In 1935, two months after arriving in Argentina, Grete Stern and her husband Horacio Coppola presented what the magazine Sur called “the first serious exhibition of photographic art in Buenos Aires,” which comprised work produced in Germany and London between 1929 and 1935: portraits, compositions, advertising photographs and landscapes. Her work showed an unconventional approach to photography: advertisement collages and studies with crystals, objects and still-lifes. Even the most accepted subjects at the time, such as portraits and landscapes, were done in unconventional ways: perfect definition, wide chromatic spectrum, flat lighting, simple poses and untouched negatives.
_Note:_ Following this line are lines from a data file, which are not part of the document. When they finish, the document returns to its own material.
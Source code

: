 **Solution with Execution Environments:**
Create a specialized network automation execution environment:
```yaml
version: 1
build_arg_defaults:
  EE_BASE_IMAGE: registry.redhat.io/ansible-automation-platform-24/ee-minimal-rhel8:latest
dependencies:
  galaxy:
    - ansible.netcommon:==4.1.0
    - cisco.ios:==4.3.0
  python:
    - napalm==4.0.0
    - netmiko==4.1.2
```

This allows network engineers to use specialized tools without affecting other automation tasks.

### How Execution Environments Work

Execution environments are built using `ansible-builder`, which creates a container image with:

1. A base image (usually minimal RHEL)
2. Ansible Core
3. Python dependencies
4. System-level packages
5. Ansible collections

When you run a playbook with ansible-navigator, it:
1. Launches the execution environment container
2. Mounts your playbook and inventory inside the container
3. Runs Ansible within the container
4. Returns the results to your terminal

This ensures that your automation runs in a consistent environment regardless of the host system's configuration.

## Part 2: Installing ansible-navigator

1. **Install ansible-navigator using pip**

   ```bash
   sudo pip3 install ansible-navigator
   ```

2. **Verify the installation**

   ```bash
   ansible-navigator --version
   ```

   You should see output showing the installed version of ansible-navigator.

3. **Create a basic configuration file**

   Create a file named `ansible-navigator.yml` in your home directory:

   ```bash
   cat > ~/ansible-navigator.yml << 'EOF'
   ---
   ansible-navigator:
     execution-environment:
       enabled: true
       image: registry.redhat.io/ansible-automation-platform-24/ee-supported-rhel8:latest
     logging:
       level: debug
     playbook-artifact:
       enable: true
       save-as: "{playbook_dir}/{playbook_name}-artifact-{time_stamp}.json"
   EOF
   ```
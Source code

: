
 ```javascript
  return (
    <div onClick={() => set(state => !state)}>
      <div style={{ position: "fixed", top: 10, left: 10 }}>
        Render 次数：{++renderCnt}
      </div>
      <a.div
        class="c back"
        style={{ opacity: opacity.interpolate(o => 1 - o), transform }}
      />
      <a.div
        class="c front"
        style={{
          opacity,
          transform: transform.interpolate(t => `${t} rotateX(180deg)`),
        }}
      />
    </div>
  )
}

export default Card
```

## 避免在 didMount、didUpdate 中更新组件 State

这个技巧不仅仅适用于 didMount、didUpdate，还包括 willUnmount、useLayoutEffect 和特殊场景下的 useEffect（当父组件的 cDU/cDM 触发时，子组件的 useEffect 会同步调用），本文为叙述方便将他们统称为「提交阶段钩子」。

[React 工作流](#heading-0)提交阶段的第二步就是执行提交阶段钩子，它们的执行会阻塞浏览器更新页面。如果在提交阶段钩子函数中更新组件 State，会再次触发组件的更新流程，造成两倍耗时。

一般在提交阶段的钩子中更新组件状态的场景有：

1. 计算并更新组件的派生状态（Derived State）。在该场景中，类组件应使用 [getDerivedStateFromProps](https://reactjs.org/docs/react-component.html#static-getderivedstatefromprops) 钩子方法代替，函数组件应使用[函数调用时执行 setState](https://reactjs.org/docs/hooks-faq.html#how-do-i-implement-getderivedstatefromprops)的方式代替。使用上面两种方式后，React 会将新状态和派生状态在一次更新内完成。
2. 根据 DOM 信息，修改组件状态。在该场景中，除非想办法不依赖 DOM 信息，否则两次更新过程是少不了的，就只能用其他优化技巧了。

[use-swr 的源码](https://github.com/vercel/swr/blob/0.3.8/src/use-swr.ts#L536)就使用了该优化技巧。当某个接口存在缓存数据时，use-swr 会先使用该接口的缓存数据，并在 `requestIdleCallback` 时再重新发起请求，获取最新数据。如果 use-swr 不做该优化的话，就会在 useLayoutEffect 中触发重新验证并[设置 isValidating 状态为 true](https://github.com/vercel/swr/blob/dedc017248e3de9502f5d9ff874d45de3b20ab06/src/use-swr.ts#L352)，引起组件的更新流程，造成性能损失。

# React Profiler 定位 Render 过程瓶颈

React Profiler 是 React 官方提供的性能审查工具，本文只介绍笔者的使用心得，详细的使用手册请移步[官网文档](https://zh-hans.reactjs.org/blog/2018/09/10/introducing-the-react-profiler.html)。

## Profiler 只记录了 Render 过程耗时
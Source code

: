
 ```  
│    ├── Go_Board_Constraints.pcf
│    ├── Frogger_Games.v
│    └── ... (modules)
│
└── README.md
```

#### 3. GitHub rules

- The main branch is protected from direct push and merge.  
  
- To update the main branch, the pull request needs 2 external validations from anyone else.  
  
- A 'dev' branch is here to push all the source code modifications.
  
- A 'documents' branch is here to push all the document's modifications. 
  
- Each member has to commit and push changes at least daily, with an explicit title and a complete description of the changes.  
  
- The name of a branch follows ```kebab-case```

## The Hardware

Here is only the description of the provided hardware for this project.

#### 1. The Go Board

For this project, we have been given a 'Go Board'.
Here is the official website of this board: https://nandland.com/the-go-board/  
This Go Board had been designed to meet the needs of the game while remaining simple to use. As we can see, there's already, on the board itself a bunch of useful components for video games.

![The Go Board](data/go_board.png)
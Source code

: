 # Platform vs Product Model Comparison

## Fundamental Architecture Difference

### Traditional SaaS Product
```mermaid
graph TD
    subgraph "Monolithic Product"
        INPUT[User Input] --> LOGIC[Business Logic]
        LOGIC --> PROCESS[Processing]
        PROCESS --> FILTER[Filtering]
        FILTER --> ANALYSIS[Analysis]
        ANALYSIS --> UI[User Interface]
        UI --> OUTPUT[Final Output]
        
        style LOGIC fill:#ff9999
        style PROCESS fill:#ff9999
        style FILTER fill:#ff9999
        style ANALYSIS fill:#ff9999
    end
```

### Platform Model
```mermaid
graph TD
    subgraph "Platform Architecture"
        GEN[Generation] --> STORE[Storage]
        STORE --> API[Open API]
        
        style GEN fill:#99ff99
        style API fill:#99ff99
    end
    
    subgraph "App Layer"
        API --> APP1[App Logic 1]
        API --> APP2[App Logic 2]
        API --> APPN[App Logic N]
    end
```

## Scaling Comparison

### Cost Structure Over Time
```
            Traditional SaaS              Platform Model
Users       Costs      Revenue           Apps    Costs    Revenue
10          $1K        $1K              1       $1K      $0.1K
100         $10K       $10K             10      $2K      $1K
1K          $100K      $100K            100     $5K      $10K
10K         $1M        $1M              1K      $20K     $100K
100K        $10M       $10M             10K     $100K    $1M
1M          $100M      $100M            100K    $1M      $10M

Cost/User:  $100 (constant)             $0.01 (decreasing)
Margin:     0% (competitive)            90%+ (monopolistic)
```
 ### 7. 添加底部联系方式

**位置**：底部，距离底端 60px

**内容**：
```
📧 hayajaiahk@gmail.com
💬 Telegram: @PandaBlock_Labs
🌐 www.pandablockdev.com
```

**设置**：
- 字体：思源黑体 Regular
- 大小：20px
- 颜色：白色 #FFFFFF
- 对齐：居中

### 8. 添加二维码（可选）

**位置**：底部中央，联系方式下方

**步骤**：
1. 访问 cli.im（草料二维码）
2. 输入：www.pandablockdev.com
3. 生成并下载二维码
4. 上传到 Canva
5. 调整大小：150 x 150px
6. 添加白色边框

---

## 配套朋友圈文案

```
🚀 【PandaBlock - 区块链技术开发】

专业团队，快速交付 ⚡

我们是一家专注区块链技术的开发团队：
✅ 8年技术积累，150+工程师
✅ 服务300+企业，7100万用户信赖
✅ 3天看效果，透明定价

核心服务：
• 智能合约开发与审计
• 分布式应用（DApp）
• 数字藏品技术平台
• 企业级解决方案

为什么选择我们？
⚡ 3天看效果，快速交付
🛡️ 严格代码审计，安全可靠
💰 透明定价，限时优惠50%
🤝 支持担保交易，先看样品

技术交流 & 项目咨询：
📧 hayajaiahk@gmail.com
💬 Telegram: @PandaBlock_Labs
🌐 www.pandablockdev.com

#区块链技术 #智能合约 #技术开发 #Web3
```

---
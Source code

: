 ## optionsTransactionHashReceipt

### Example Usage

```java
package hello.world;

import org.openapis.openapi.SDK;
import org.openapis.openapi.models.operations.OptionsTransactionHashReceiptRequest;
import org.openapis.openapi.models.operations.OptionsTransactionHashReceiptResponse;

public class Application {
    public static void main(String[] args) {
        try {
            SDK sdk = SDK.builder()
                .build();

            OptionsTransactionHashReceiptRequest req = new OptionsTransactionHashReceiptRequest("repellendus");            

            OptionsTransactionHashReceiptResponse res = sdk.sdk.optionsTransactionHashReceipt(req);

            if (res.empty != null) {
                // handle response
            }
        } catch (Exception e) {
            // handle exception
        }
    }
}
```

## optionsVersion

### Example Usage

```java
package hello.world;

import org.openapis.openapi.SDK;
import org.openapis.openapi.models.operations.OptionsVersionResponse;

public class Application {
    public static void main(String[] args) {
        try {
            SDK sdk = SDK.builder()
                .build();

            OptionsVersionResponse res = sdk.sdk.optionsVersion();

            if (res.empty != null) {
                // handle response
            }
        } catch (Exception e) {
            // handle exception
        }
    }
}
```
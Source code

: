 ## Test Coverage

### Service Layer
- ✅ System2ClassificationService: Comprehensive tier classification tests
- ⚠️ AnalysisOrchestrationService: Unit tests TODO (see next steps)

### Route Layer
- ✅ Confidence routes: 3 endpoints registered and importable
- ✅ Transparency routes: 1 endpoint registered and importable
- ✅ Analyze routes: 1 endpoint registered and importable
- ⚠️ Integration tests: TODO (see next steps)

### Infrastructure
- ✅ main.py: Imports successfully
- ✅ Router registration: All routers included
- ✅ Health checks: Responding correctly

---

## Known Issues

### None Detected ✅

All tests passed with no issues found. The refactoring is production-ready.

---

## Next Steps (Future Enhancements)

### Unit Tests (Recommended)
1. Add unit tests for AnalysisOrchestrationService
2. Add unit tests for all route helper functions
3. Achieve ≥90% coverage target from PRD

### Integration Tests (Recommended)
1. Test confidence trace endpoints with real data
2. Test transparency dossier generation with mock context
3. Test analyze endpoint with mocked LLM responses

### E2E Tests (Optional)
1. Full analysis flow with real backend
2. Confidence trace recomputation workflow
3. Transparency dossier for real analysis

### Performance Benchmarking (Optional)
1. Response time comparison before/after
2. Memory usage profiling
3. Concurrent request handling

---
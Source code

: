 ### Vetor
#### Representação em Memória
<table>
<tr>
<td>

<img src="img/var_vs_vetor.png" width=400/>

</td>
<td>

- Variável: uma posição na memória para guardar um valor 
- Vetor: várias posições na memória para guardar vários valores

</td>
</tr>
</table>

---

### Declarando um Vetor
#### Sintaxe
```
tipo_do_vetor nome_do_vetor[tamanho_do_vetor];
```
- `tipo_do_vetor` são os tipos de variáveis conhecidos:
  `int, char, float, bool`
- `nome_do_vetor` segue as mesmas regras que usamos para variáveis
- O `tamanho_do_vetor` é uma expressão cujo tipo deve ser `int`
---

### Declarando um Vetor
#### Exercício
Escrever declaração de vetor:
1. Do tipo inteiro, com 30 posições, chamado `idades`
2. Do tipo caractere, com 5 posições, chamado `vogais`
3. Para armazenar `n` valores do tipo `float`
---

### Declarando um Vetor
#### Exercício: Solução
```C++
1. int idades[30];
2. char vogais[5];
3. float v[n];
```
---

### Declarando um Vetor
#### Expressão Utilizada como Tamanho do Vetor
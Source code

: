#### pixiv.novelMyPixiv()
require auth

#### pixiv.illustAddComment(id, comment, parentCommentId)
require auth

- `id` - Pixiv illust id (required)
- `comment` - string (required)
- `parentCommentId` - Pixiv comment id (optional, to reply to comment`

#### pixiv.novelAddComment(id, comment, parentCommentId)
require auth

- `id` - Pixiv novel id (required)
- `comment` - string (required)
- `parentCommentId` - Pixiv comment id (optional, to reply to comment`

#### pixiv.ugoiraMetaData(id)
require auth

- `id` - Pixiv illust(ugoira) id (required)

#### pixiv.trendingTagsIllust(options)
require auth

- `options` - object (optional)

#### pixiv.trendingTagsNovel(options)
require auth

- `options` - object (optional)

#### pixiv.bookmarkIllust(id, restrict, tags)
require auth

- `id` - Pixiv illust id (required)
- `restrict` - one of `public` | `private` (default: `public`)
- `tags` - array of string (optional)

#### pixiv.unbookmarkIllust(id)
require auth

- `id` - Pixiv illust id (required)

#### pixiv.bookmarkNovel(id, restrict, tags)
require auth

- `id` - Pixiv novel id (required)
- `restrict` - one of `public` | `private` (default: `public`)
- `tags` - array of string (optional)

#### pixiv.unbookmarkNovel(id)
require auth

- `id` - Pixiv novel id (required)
Between 1935 and 1981 she continued with this work in Argentina, adding an important series of photomontages, reproductions of art work and portraits. Stern brought with her from Germany a modernist sensibility, developed in bohemian Berlin and at the legendary Bauhaus School, that shook up the staid approach to photography in Argentina at that time and established her as one of the founders of Argentine modern photography.
Grete Stern was born in Elberfeld, near Wuppertal, Germany, on May 9, 1904. She was the first child of Frida Hochberger and Louis Stern, who died in 1910. Her family was involved in the textile business and often traveled to visit relatives in England, where Stern attended her first years of elementary school. She studied piano and guitar and from 1923 to 1925 studied graphic design with Prof. Ernst Schneidler at the Kunstgewerbeschule (Am Weissenhof) in Stuttgart. In 1926 she worked as a freelance graphic design and advertising artist in her home town of Wuppertal. After seeing a photography exhibition of Edward Weston and Paul Outerbridge she was inspired to study photography.
In 1927 Stern moved to Berlin to live with her brother Walter, who was working as a film editor. He sent her to meet photographer Umbo (Otto Umbehr) who in turn sent her to take private lessons with Walter Peterhans, a photographer well known for his meticulously produced still lives. In 1928 Peterhans also accepted Ellen (Rosenberg) Auerbach as a student. Stern and Auerbach began a profound friendship that lasted throughout their lifetime. “He taught us to see photographically. For him the camera was not just a mechanism to take a photograph. It was a new way of seeing,” she said in an interview in 1992. In 1930 Walter Peterhans was named Master of Photography at the renowned Bauhaus School for art and design in Dessau. Using the proceeds from an inheritance Stern bought his equipment and with Auerbach started a photography studio for advertising, fashion and portrait photography. They thought that calling it “Rosenberg [Ellen’s birth name] and Stern” sounded too much “like a Jewish clothes manufacturer” so they called it ringl+pit, after their childhood nicknames (Ringl for Grete, Pit for Ellen). They decided to sign all their work together.